Problem description:
A verbatim copy of the records below, pictures omitted, is the task.

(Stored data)

= = = = =

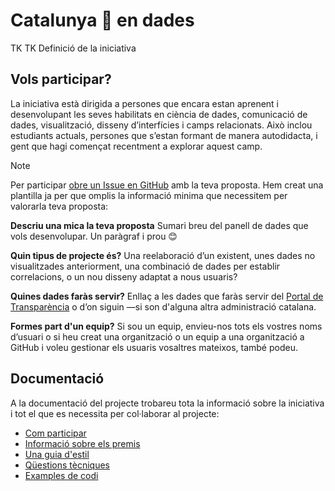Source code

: # Catalunya 👀 en dades

TK TK Definició de la iniciativa

## Vols participar?
La iniciativa està dirigida a persones que encara estan aprenent i desenvolupant les seves habilitats en ciència de dades, comunicació de dades, visualització, disseny d’interfícies i camps relacionats. Això inclou estudiants actuals, persones que s’estan formant de manera autodidacta, i gent que hagi començat recentment a explorar aquest camp.

> [!NOTE]  
> Per participar [obre un Issue en GitHub](https://github.com/fndvit/catalunya-en-dades/issues) amb la teva proposta. Hem creat una plantilla ja per que omplis la informació minima que necessitem per valorarla teva proposta:
> 
> **Descriu una mica la teva proposta**
> Sumari breu del panell de dades que vols desenvolupar. Un paràgraf i prou 😊
> 
> **Quin tipus de projecte és?**
> Una reelaboració d’un existent, unes dades no visualitzades anteriorment, una combinació de dades per establir correlacions, o un nou disseny adaptat a nous usuaris? 
> 
> **Quines dades faràs servir?**
> Enllaç a les dades que faràs servir del [Portal de Transparència](https://analisi.transparenciacatalunya.cat/browse?limitTo=datasets) o d’on siguin —si son d'alguna altra administració catalana.
> 
> **Formes part d'un equip?**
> Si sou un equip, envieu-nos tots els vostres noms d’usuari o si heu creat una organització o un equip a una organització a GitHub i voleu gestionar els usuaris vosaltres mateixos, també podeu.

## Documentació
A la documentació del projecte trobareu tota la informació sobre la iniciativa i tot el que es necessita per col·laborar al projecte:
- [Com participar](https://catalunya-en-dades.vercel.app/pages/participa.html)
- [Informació sobre els premis](https://catalunya-en-dades.vercel.app/pages/participa.html#premis)
- [Una guia d'estil](https://catalunya-en-dades.vercel.app/pages/guia.html)
- [Qüestions tècniques](https://catalunya-en-dades.vercel.app/pages/preguntes-tecniques.html)
- [Examples de codi](https://catalunya-en-dades.vercel.app/pages/preguntes-tecniques.html#gr%C3%A0fics-amb-plot)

= = = = =

Your solution:
Source code

: # Catalunya 👀 en dades

TK TK Definició de la iniciativa

## Vols participar?
La iniciativa està dirigida a persones que encara estan aprenent i desenvolupant les seves habilitats en ciència de dades, comunicació de dades, visualització, disseny d’interfícies i camps relacionats. Això inclou estudiants actuals, persones que s’estan formant de manera autodidacta, i gent que hagi començat recentment a explorar aquest camp.

> [!NOTE]  
> Per participar [obre un Issue en GitHub](https://github.com/fndvit/catalunya-en-dades/issues) amb la teva proposta. Hem creat una plantilla ja per que omplis la informació minima que necessitem per valorarla teva proposta:
> 
> **Descriu una mica la teva proposta**
> Sumari breu del panell de dades que vols desenvolupar. Un paràgraf i prou 😊
> 
> **Quin tipus de projecte és?**
> Una reelaboració d’un existent, unes dades no visualitzades anteriorment, una combinació de dades per establir correlacions, o un nou disseny adaptat a nous usuaris? 
> 
> **Quines dades faràs servir?**
> Enllaç a les dades que faràs servir del [Portal de Transparència](https://analisi.transparenciacatalunya.cat/browse?limitTo=datasets) o d’on siguin —si son d'alguna altra administració catalana.
> 
> **Formes part d'un equip?**
> Si sou un equip, envieu-nos tots els vostres noms d’usuari o si heu creat una organització o un equip a una organització a GitHub i voleu gestionar els usuaris vosaltres mateixos, també podeu.

## Documentació
A la documentació del projecte trobareu tota la informació sobre la iniciativa i tot el que es necessita per col·laborar al projecte:
- [Com participar](https://catalunya-en-dades.vercel.app/pages/participa.html)
- [Informació sobre els premis](https://catalunya-en-dades.vercel.app/pages/participa.html#premis)
- [Una guia d'estil](https://catalunya-en-dades.vercel.app/pages/guia.html)
- [Qüestions tècniques](https://catalunya-en-dades.vercel.app/pages/preguntes-tecniques.html)
- [Examples de codi](https://catalunya-en-dades.vercel.app/pages/preguntes-tecniques.html#gr%C3%A0fics-amb-plot)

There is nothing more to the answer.